Stored data
---*---
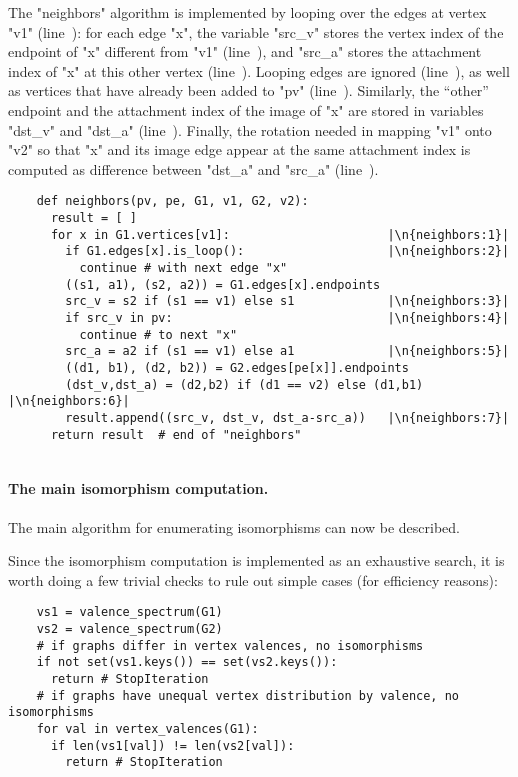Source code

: The "neighbors" algorithm is implemented by looping over the edges at
vertex "v1" (line~): for each edge "x", the variable
"src_v" stores the vertex index of the endpoint of "x" different from
"v1" (line~), and "src_a" stores the attachment index
of "x" at this other vertex (line~). Looping edges are
ignored (line~), as well as vertices that have already
been added to "pv" (line~).  Similarly, the ``other''
endpoint and the attachment index of the image of "x" are stored in
variables "dst_v" and "dst_a" (line~).  Finally, the
rotation needed in mapping "v1" onto "v2" so that "x" and its image
edge appear at the same attachment index is computed as difference
between "dst_a" and "src_a" (line~).
\begin{lstlisting}
    def neighbors(pv, pe, G1, v1, G2, v2):
      result = [ ]
      for x in G1.vertices[v1]:                      |\n{neighbors:1}|
        if G1.edges[x].is_loop():                    |\n{neighbors:2}|
          continue # with next edge "x"
        ((s1, a1), (s2, a2)) = G1.edges[x].endpoints 
        src_v = s2 if (s1 == v1) else s1             |\n{neighbors:3}|
        if src_v in pv:                              |\n{neighbors:4}|
          continue # to next "x"
        src_a = a2 if (s1 == v1) else a1             |\n{neighbors:5}|
        ((d1, b1), (d2, b2)) = G2.edges[pe[x]].endpoints
        (dst_v,dst_a) = (d2,b2) if (d1 == v2) else (d1,b1) |\n{neighbors:6}|
        result.append((src_v, dst_v, dst_a-src_a))   |\n{neighbors:7}|
      return result  # end of "neighbors"
      
\end{lstlisting}

\paragraph{The main isomorphism computation.}
The main algorithm for enumerating isomorphisms can now be described.

Since the isomorphism computation is implemented as an exhaustive
search, it is worth doing a few trivial checks to rule out simple
cases (for efficiency reasons):
\begin{lstlisting}
    vs1 = valence_spectrum(G1)
    vs2 = valence_spectrum(G2)
    # if graphs differ in vertex valences, no isomorphisms
    if not set(vs1.keys()) == set(vs2.keys()):
      return # StopIteration
    # if graphs have unequal vertex distribution by valence, no isomorphisms
    for val in vertex_valences(G1):
      if len(vs1[val]) != len(vs2[val]):
        return # StopIteration

\end{lstlisting}


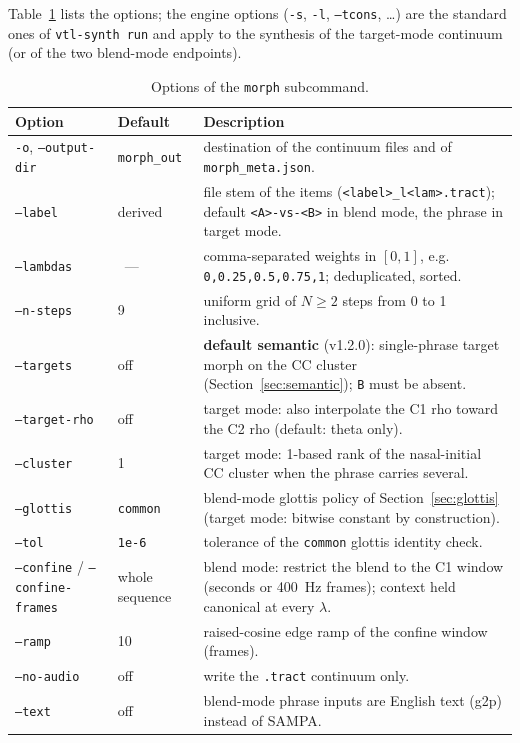 \documentclass[11pt,a4paper]{article}
\newcommand{\lam}{\lambda}
\newcommand{\code}[1]{\texttt{#1}}
\newcommand{\sectref}[1]{Section~\ref{#1}}
\begin{document}
Table~\ref{tab:options} lists the options; the engine options
(\code{-s}, \code{-l}, \code{--tcons}, \ldots) are the standard
ones of \code{vtl-synth run} and apply to the synthesis of the
target-mode continuum (or of the two blend-mode endpoints).

\begin{table}[t]
\centering\small
\caption{Options of the \code{morph} subcommand.}\label{tab:options}
\begin{tabularx}{\textwidth}{@{}l l >{\raggedright\arraybackslash}X@{}}
\toprule
Option & Default & Description \\
\midrule
\code{-o}, \code{--output-dir} & \code{morph\_out} & destination of
the continuum files and of \code{morph\_meta.json}. \\
\code{--label} & derived & file stem of the items
(\code{<label>\_l<lam>.tract}); default \code{<A>-vs-<B>} in blend
mode, the phrase in target mode. \\
\code{--lambdas} &~--- & comma-separated weights in $[0,1]$, e.g.
\code{0,0.25,0.5,0.75,1}; deduplicated, sorted. \\
\code{--n-steps} & 9 & uniform grid of $N \ge 2$ steps from 0 to 1
inclusive. \\
\code{--targets} & off & \textbf{default semantic} (v1.2.0):
single-phrase target morph on the CC cluster
(\sectref{sec:semantic}); \code{B} must be absent. \\
\code{--target-rho} & off & target mode: also interpolate the C1
rho toward the C2 rho (default: theta only). \\
\code{--cluster} & 1 & target mode: 1-based rank of the
nasal-initial CC cluster when the phrase carries several. \\
\code{--glottis} & \code{common} & blend-mode glottis policy of
\sectref{sec:glottis} (target mode: bitwise constant by
construction). \\
\code{--tol} & \code{1e-6} & tolerance of the \code{common} glottis
identity check. \\
\code{--confine} / \code{--confine-frames} & whole sequence &
blend mode: restrict the blend to the C1 window (seconds or 400~Hz
frames); context held canonical at every $\lam$. \\
\code{--ramp} & 10 & raised-cosine edge ramp of the confine window
(frames). \\
\code{--no-audio} & off & write the \code{.tract} continuum only. \\
\code{--text} & off & blend-mode phrase inputs are English text
(g2p) instead of SAMPA. \\
\bottomrule
\end{tabularx}
\end{table}
\end{document}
---*---
EXERCISE DESCRIPTION: Lines holding "main" in the data above: copy each of them.

WRITTEN ANSWER:
\paragraph{The main isomorphism computation.}
The main algorithm for enumerating isomorphisms can now be described.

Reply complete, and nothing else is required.